11. Due to gaps in archeological knowledge, I caution that we cannot be sure of an articulated uniform
code within the Roman military. Similarly, I would argue that visual depictions may be more attributable to
artistic conventions than accuracy and should be viewed within this light.
12. While adaptations may appear on an individual level, complex bureaucratic hierarchies with
independently operating units may create varied incarnations of the same policies. Yuichi Tamuras (2004)
field-based examination of how governmental policies are implemented within individual school systems of
Japan shows that educators do not make decisions based on the interpretations of the Ministry of Education;
rather, they act according to the immediate context of their local communities.
13. Similar examples can also be found in Schick 1983 and summarized again in Craik 2005 (pp. 3738).
Joseph 1986 has a brief but useful discussion about the physical constraints on uniformity (pp. 99101).
14. To add further complexity to the debate concerning the extent to which uniforms control individuals or
impose organizational values on them, a few psychologists have developed a theory of behavior known as
deindividuation in which members of an individuality-suppressing group (like those that entail uniforms) do in
fact feel protected from individual identification (Festinger et al. 1952; Singer et al. 1965; Zimbardo 1970;
Diener 1977). However, rather than replacing individual motivations with organizational ones this anonymity
may encourage wearers to feel impervious to punishment for engaging in socially or even organizationally
inappropriate behavior. The uniform as understood in this theory, much like some costumes, enables the
wearers to assume roles that grant them unusual personal freedom to reject social regulations.

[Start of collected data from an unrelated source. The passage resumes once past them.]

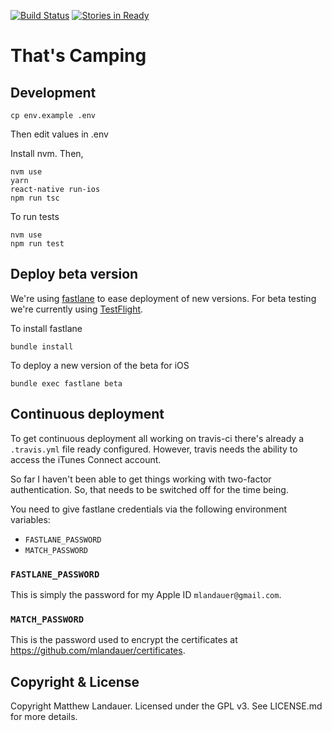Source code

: [![Build Status](https://travis-ci.org/mlandauer/thats-camping-react-native.svg?branch=master)](https://travis-ci.org/mlandauer/thats-camping-react-native)
[![Stories in Ready](https://badge.waffle.io/mlandauer/thats-camping-react-native.png?label=ready&title=Ready)](http://waffle.io/mlandauer/thats-camping-react-native)

# That's Camping

## Development

```
cp env.example .env
```
Then edit values in .env

Install nvm. Then,

```
nvm use
yarn
react-native run-ios
npm run tsc
```

To run tests

```
nvm use
npm run test
```

## Deploy beta version

We're using [fastlane](https://fastlane.tools/) to ease deployment of new versions. For beta testing we're currently using [TestFlight](https://developer.apple.com/testflight/).

To install fastlane
```
bundle install
```

To deploy a new version of the beta for iOS

```
bundle exec fastlane beta
```

## Continuous deployment

To get continuous deployment all working on travis-ci there's already a `.travis.yml` file ready configured. However, travis needs the ability to access the iTunes Connect account.

So far I haven't been able to get things working with two-factor authentication. So,
that needs to be switched off for the time being.

You need to give fastlane credentials via the following environment variables:
* `FASTLANE_PASSWORD`
* `MATCH_PASSWORD`

### `FASTLANE_PASSWORD`

This is simply the password for my Apple ID `mlandauer@gmail.com`.

### `MATCH_PASSWORD`

This is the password used to encrypt the certificates at https://github.com/mlandauer/certificates.

## Copyright & License

Copyright Matthew Landauer. Licensed under the GPL v3. See LICENSE.md for more details.
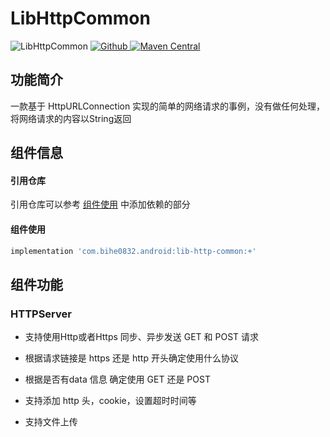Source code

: # LibHttpCommon

![LibHttpCommon](https://img.shields.io/badge/AndroidAppFactory-LibHttpCommon-brightgreen)
[ ![Github](https://img.shields.io/badge/Github-LibHttpCommon-brightgreen?style=social) ](https://github.com/bihe0832/AndroidAppFactory/tree/master/LibHttpCommon)
[ ![Maven Central](https://img.shields.io/maven-central/v/com.bihe0832.android/lib-http-common) ](https://search.maven.org/artifact/com.bihe0832.android/lib-http-common)

## 功能简介

一款基于 HttpURLConnection 实现的简单的网络请求的事例，没有做任何处理，将网络请求的内容以String返回

## 组件信息

#### 引用仓库

引用仓库可以参考 [组件使用](./../start.md) 中添加依赖的部分

#### 组件使用

```groovy
implementation 'com.bihe0832.android:lib-http-common:+'
```

## 组件功能

### HTTPServer

- 支持使用Http或者Https 同步、异步发送 GET 和 POST 请求

- 根据请求链接是 https 还是 http 开头确定使用什么协议

- 根据是否有data 信息 确定使用 GET 还是 POST

- 支持添加 http 头，cookie，设置超时时间等

- 支持文件上传

<!-- ## 事例代码

[https://github.com/bihe0832/AndroidAppFactory/tree/master/APPTest/src/main/java/com/bihe0832/android/test/module/request/TestHttpActivity.kt](https://github.com/bihe0832/AndroidAppFactory/tree/master/APPTest/src/main/java/com/bihe0832/android/test/module/request/TestHttpActivity.kt) -->
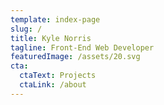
 ```yaml
---
template: index-page
slug: /
title: Kyle Norris
tagline: Front-End Web Developer
featuredImage: /assets/20.svg
cta:
  ctaText: Projects
  ctaLink: /about
---
```

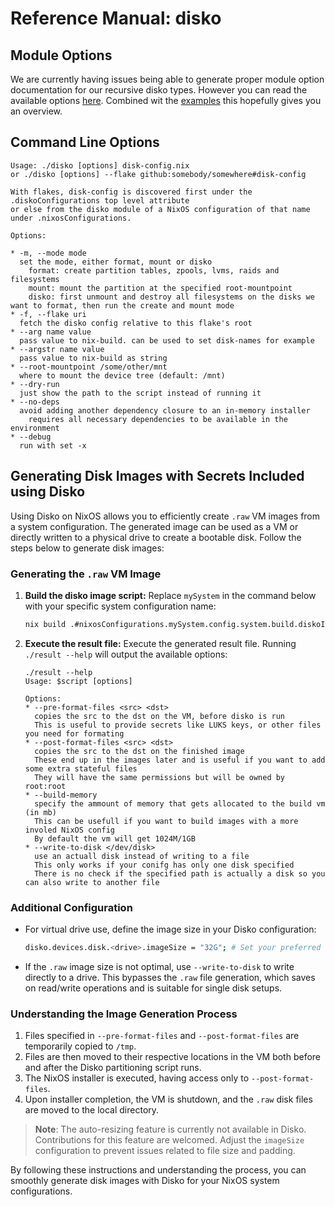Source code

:# Reference Manual: disko

## Module Options

We are currently having issues being able to generate proper module option
documentation for our recursive disko types. However you can read the available
options [here](https://github.com/nix-community/disko/tree/master/lib/types).
Combined wit the
[examples](https://github.com/nix-community/disko/tree/master/example) this
hopefully gives you an overview.

## Command Line Options

```
Usage: ./disko [options] disk-config.nix
or ./disko [options] --flake github:somebody/somewhere#disk-config

With flakes, disk-config is discovered first under the .diskoConfigurations top level attribute
or else from the disko module of a NixOS configuration of that name under .nixosConfigurations.

Options:

* -m, --mode mode
  set the mode, either format, mount or disko
    format: create partition tables, zpools, lvms, raids and filesystems
    mount: mount the partition at the specified root-mountpoint
    disko: first unmount and destroy all filesystems on the disks we want to format, then run the create and mount mode
* -f, --flake uri
  fetch the disko config relative to this flake's root
* --arg name value
  pass value to nix-build. can be used to set disk-names for example
* --argstr name value
  pass value to nix-build as string
* --root-mountpoint /some/other/mnt
  where to mount the device tree (default: /mnt)
* --dry-run
  just show the path to the script instead of running it
* --no-deps
  avoid adding another dependency closure to an in-memory installer
    requires all necessary dependencies to be available in the environment
* --debug
  run with set -x
```

## Generating Disk Images with Secrets Included using Disko

Using Disko on NixOS allows you to efficiently create `.raw` VM images from a
system configuration. The generated image can be used as a VM or directly
written to a physical drive to create a bootable disk. Follow the steps below to
generate disk images:

### Generating the `.raw` VM Image

1. **Build the disko image script:** Replace `mySystem` in the command below with your
   specific system configuration name:
   ```bash
   nix build .#nixosConfigurations.mySystem.config.system.build.diskoImagesScript
   ```
2. **Execute the result file:** Execute the generated result file. Running
   `./result --help` will output the available options:

   ```
   ./result --help
   Usage: $script [options]

   Options:
   * --pre-format-files <src> <dst>
     copies the src to the dst on the VM, before disko is run
     This is useful to provide secrets like LUKS keys, or other files you need for formating
   * --post-format-files <src> <dst>
     copies the src to the dst on the finished image
     These end up in the images later and is useful if you want to add some extra stateful files
     They will have the same permissions but will be owned by root:root
   * --build-memory
     specify the ammount of memory that gets allocated to the build vm (in mb)
     This can be usefull if you want to build images with a more involed NixOS config
     By default the vm will get 1024M/1GB
   * --write-to-disk </dev/disk>
     use an actuall disk instead of writing to a file
     This only works if your conifg has only one disk specified
     There is no check if the specified path is actually a disk so you can also write to another file
   ```

### Additional Configuration

- For virtual drive use, define the image size in your Disko configuration:

  ```bash
  disko.devices.disk.<drive>.imageSize = "32G"; # Set your preferred size
  ```

- If the `.raw` image size is not optimal, use `--write-to-disk` to write
  directly to a drive. This bypasses the `.raw` file generation, which saves on read/write operations
  and is suitable for single disk setups.

### Understanding the Image Generation Process

1. Files specified in `--pre-format-files` and `--post-format-files` are
   temporarily copied to `/tmp`.
2. Files are then moved to their respective locations in the VM both before and
   after the Disko partitioning script runs.
3. The NixOS installer is executed, having access only to `--post-format-files`.
4. Upon installer completion, the VM is shutdown, and the `.raw` disk files are
   moved to the local directory.

> **Note**: The auto-resizing feature is currently not available in Disko.
> Contributions for this feature are welcomed. Adjust the `imageSize`
> configuration to prevent issues related to file size and padding.

By following these instructions and understanding the process, you can smoothly
generate disk images with Disko for your NixOS system configurations.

15. Brian McVeigh (1997) also helpfully points out that many uniform wearers are not in uniform twentyfour hours a day and may have some control over when they are seen in uniform. Therefore, their lives,
thoughts, and behaviors are not necessarily continuously monitored or permanently conditioned by their
regulated clothing.
16. The term dandy appears often within both modern language and the literature on uniforms to denote a
vain man interested in excessive and ostentatious decoration. In her book The Fashioned Body, however,
Joanne Entwistle points out that during the eighteenth and nineteenth centuries dandyism entailed a social and
political movement primarily in Britain and France (2000:126130). True dandies, as argued by contemporary
Charles Baudelaire, embodied refined restraint in dress in an effort toward perfected artifice and social
climbing. The connection between military men and dandies seems to rely on the twenty-first-century
understanding of the term.
17. Masculinizing qualities of nineteenth-century military uniforms, such as an exaggerated shoulder-width
and tight breeches, are commonly discussed within the literature on uniforms. However, examinations of
uniforms should consider not only how the historical milieu informs interpretations of gender expression but
also how individuals interpret those expressions personally.
18. Brian McVeigh (2000) offers a useful application of the theory of dramaturgy to the study of uniforms.
When applied to the social sciences, dramaturgy refers to the performative nature of social interaction:
individuals actively perform rather than simply express elements of their identities and therefore directly impact
definitions of self and group. He suggests that this approach will counteract the tendency to discuss individuals
simply as acted upon or as reacting to outside forces.